I heard a nearby steel door clang and watched as a guard led a limping man in orange along the hallway outside the meeting room. The last door was buzzed open, and after frisking the inmate, the guard let him come into the room where I was waiting. Though I learned in our conversation that Tony was only in his thirties, his skin was weathered and sagged as if he were much older, and he looked to be in a great deal of pain as he moved around. He told me that he was a lifelong diabetic and often had insufficient access to insulin. As a result he was missing several toes. He was addicted to meth, though abruptly forced into sobriety by his now month-long stint at the jail, and for the last several years had been in and out of homelessness. He was gentle, subdued, and relieved to talk with someone who would listen.

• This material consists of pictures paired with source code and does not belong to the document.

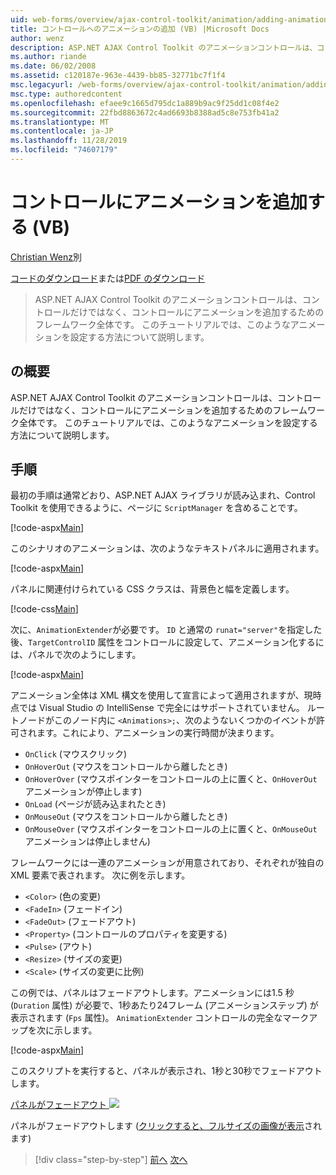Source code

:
 ```yaml
---
uid: web-forms/overview/ajax-control-toolkit/animation/adding-animation-to-a-control-vb
title: コントロールへのアニメーションの追加 (VB) |Microsoft Docs
author: wenz
description: ASP.NET AJAX Control Toolkit のアニメーションコントロールは、コントロールだけではなく、コントロールにアニメーションを追加するためのフレームワーク全体です。 このチュートリアルでは、
ms.author: riande
ms.date: 06/02/2008
ms.assetid: c120187e-963e-4439-bb85-32771bc7f1f4
msc.legacyurl: /web-forms/overview/ajax-control-toolkit/animation/adding-animation-to-a-control-vb
msc.type: authoredcontent
ms.openlocfilehash: efaee9c1665d795dc1a889b9ac9f25dd1c08f4e2
ms.sourcegitcommit: 22fbd8863672c4ad6693b8388ad5c8e753fb41a2
ms.translationtype: MT
ms.contentlocale: ja-JP
ms.lasthandoff: 11/28/2019
ms.locfileid: "74607179"
---
```

# <a name="adding-animation-to-a-control-vb"></a>コントロールにアニメーションを追加する (VB)

[Christian Wenz](https://github.com/wenz)別

[コードのダウンロード](https://download.microsoft.com/download/f/9/a/f9a26acd-8df4-4484-8a18-199e4598f411/Animation1.vb.zip)または[PDF のダウンロード](https://download.microsoft.com/download/6/7/1/6718d452-ff89-4d3f-a90e-c74ec2d636a3/animation1VB.pdf)

> ASP.NET AJAX Control Toolkit のアニメーションコントロールは、コントロールだけではなく、コントロールにアニメーションを追加するためのフレームワーク全体です。 このチュートリアルでは、このようなアニメーションを設定する方法について説明します。

## <a name="overview"></a>の概要

ASP.NET AJAX Control Toolkit のアニメーションコントロールは、コントロールだけではなく、コントロールにアニメーションを追加するためのフレームワーク全体です。 このチュートリアルでは、このようなアニメーションを設定する方法について説明します。

## <a name="steps"></a>手順

最初の手順は通常どおり、ASP.NET AJAX ライブラリが読み込まれ、Control Toolkit を使用できるように、ページに `ScriptManager` を含めることです。

[!code-aspx[Main](adding-animation-to-a-control-vb/samples/sample1.aspx)]

このシナリオのアニメーションは、次のようなテキストパネルに適用されます。

[!code-aspx[Main](adding-animation-to-a-control-vb/samples/sample2.aspx)]

パネルに関連付けられている CSS クラスは、背景色と幅を定義します。

[!code-css[Main](adding-animation-to-a-control-vb/samples/sample3.css)]

次に、`AnimationExtender`が必要です。 `ID` と通常の `runat="server"`を指定した後、`TargetControlID` 属性をコントロールに設定して、アニメーション化するには、パネルで次のようにします。

[!code-aspx[Main](adding-animation-to-a-control-vb/samples/sample4.aspx)]

アニメーション全体は XML 構文を使用して宣言によって適用されますが、現時点では Visual Studio の IntelliSense で完全にはサポートされていません。 ルートノードがこのノード内に `<Animations>;`、次のようないくつかのイベントが許可されます。これにより、アニメーションの実行時間が決まります。

- `OnClick` (マウスクリック)
- `OnHoverOut` (マウスをコントロールから離したとき)
- `OnHoverOver` (マウスポインターをコントロールの上に置くと、`OnHoverOut` アニメーションが停止します)
- `OnLoad` (ページが読み込まれたとき)
- `OnMouseOut` (マウスをコントロールから離したとき)
- `OnMouseOver` (マウスポインターをコントロールの上に置くと、`OnMouseOut` アニメーションは停止しません)

フレームワークには一連のアニメーションが用意されており、それぞれが独自の XML 要素で表されます。 次に例を示します。

- `<Color>` (色の変更)
- `<FadeIn>` (フェードイン)
- `<FadeOut>` (フェードアウト)
- `<Property>` (コントロールのプロパティを変更する)
- `<Pulse>` (アウト)
- `<Resize>` (サイズの変更)
- `<Scale>` (サイズの変更に比例)

この例では、パネルはフェードアウトします。アニメーションには1.5 秒 (`Duration` 属性) が必要で、1秒あたり24フレーム (アニメーションステップ) が表示されます (`Fps` 属性)。 `AnimationExtender` コントロールの完全なマークアップを次に示します。

[!code-aspx[Main](adding-animation-to-a-control-vb/samples/sample5.aspx)]

このスクリプトを実行すると、パネルが表示され、1秒と30秒でフェードアウトします。

[パネルがフェードアウト ![](adding-animation-to-a-control-vb/_static/image2.png)](adding-animation-to-a-control-vb/_static/image1.png)

パネルがフェードアウトします ([クリックすると、フルサイズの画像が表示](adding-animation-to-a-control-vb/_static/image3.png)されます)

> [!div class="step-by-step"]
> [前へ](dynamically-controlling-updatepanel-animations-cs.md)
> [次へ](executing-several-animations-at-the-same-time-vb.md)
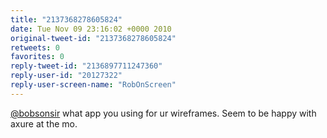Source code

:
 ```yaml
---
title: "2137368278605824"
date: Tue Nov 09 23:16:02 +0000 2010
original-tweet-id: "2137368278605824"
retweets: 0
favorites: 0
reply-tweet-id: "2136897711247360"
reply-user-id: "20127322"
reply-user-screen-name: "RobOnScreen"
---
```

<a href="https://twitter.com/bobsonsir">@bobsonsir</a> what app you using for ur wireframes. Seem to be happy with axure at the mo.
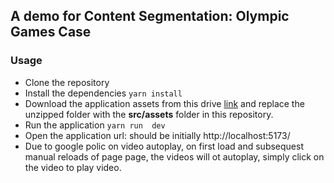 ## A demo for Content Segmentation: Olympic Games Case

### Usage

- Clone the repository
- Install the dependencies ```yarn install```
- Download the application assets from this drive [link](https://drive.google.com/file/d/1h6Lve7pWxLk6fjo82cKWG5i2uX9GCoSH/view?usp=sharing) and replace the unzipped folder with  the  **src/assets** folder in this repository.
- Run the application ```yarn run  dev```
- Open the application url: should be initially http://localhost:5173/
- Due to google polic on video autoplay, on first load and subsequest manual reloads of page page, the videos will ot autoplay, simply click on the video to play video.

On the surface, I realized that Tony and I had very little in common. How could I begin to understand his experiences? What sort of language could we possibly have in common? I would soon find out that the Spiritual Exercises gave me a bridge to meet this man where he was at and to recognize in his life the same God that I had come to know and love in mine.
There was a point in our conversation when we began talking about Tony’s goals for when he got out of jail, which he thought might be soon. He told me in a dead tone that he would like to get to a point in his life where he only used meth occasionally, perhaps once a month or so. I sighed internally but was not sure what to say, so instead of cutting him off I resolved to continue listening and come back to this point if it seemed appropriate. Moments later, in the same monologue, Tony told me about how he used to go to church, how he wanted to return, and how he would like to sing in the choir. As he said this, his eyes lit up and his voice raised in excitement. Even his movements changed, as if some weight had been lifted from him.
“In the choir!” I repeated with surprise. He gave me a sheepish grin. After we talked for a few minutes about how much he liked to sing, I tossed up a quick mental prayer for guidance and asked Tony what he meant about using meth every few weeks. I will never forget his immediate response.
“You know, now that you say that… When I was talking about trying to use meth only sometimes, I felt this darkness around me and a heavy weight dragging me down. But when I talked about joining the choir at church, I felt a lightness in my heart and a hopefulness, like everything was going to be OK.”
I nearly leapt out of my chair. It was like he was reading to me straight out of the text of the Spiritual Exercises. In it, Ignatius defines desolations as anything that brings “darkness of soul, disturbance in it, movement to things low and earthly… without hope, without love.” 1 He calls consolation “every increase in hope, faith, and charity, and all interior joy which calls and attracts to heavenly things and to the salvation of one’s soul, quieting it and giving it peace in its Creator and Lord.” 2 Tony had spit back to me these same principles, translated into the language of his own experience. As I explained this to him, that the stirrings in his soul were the result of God speaking directly to his heart, we both had tears in our eyes.
Paying attention to the stirrings of the soul is something anyone can do. Those of us seeking spiritual guidance or direction from God often hope for some external sign or indication of God’s will. But what Tony reaffirmed for me, and what I have since witnessed countless times in myself and in those I have listened to in spiritual direction, is that the language of the Lord is most often spoken directly to the heart. St. Ignatius shows us that this language is universally understandable, and Tony showed me that it can bring light and hope in even the most difficult circumstances.